:: Dataset entries

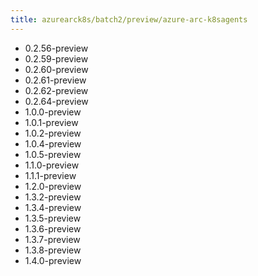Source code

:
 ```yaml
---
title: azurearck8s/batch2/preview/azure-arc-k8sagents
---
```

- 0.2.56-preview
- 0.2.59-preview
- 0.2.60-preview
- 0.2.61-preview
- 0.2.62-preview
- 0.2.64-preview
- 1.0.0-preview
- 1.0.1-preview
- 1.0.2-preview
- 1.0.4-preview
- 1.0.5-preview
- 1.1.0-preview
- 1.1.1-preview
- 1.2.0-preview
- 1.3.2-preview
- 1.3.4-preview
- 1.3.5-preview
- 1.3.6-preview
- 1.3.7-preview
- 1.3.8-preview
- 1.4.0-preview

::::
:: Dataset entries

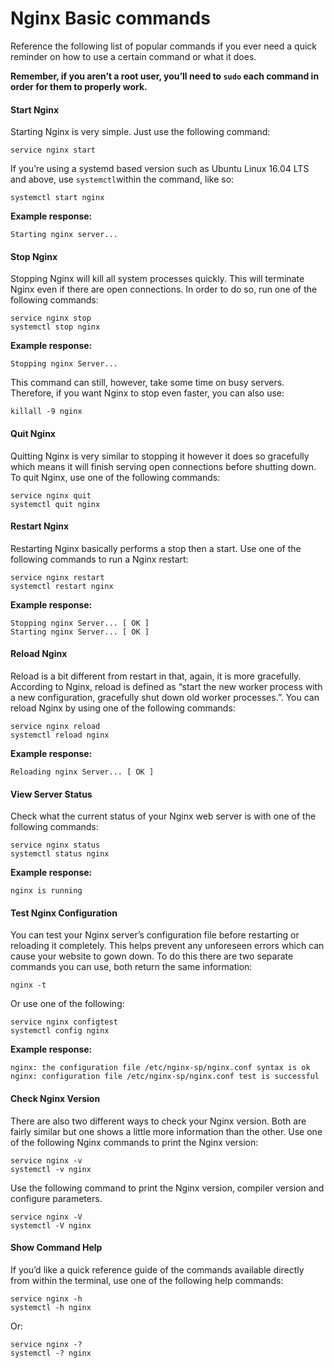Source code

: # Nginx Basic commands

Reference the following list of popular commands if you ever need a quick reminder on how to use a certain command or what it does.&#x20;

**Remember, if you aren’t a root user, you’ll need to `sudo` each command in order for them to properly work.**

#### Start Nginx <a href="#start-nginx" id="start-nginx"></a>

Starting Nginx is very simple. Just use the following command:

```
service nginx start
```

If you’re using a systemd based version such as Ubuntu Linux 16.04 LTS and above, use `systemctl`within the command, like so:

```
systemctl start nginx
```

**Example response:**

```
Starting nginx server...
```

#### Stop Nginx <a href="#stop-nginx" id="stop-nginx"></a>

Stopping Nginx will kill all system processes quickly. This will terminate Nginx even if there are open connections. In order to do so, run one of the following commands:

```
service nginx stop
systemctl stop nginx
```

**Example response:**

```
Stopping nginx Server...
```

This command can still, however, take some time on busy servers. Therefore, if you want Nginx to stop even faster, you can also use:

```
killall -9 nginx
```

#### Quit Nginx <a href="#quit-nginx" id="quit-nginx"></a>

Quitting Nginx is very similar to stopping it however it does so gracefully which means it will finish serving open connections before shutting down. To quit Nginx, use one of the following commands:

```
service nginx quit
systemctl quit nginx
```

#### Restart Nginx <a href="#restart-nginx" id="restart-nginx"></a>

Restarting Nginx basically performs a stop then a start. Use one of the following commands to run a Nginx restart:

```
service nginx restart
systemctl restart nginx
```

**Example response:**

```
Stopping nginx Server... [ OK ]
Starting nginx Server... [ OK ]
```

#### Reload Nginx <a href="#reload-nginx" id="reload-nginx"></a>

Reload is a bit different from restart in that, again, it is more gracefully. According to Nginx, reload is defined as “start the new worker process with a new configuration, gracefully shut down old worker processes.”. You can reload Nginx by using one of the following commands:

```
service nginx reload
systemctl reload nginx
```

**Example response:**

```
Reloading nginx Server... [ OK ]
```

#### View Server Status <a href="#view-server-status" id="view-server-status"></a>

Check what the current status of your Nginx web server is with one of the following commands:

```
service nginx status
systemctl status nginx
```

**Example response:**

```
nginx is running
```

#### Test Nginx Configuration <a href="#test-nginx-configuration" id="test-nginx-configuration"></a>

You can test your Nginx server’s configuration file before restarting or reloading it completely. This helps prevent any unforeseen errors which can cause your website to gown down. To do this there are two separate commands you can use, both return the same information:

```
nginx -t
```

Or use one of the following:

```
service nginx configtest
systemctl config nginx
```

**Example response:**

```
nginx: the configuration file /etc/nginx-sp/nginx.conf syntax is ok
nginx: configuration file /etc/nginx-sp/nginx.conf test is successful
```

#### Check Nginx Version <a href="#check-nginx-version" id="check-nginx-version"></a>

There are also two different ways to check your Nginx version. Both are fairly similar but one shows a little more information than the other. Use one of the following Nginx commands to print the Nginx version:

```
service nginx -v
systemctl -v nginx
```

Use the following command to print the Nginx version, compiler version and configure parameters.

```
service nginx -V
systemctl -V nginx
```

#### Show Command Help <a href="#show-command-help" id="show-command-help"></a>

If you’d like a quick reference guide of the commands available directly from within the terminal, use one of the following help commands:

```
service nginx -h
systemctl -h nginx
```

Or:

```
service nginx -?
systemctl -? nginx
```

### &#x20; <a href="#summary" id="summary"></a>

::::

Going through the entries above, count each line that has the word "processes" and report only the count.

2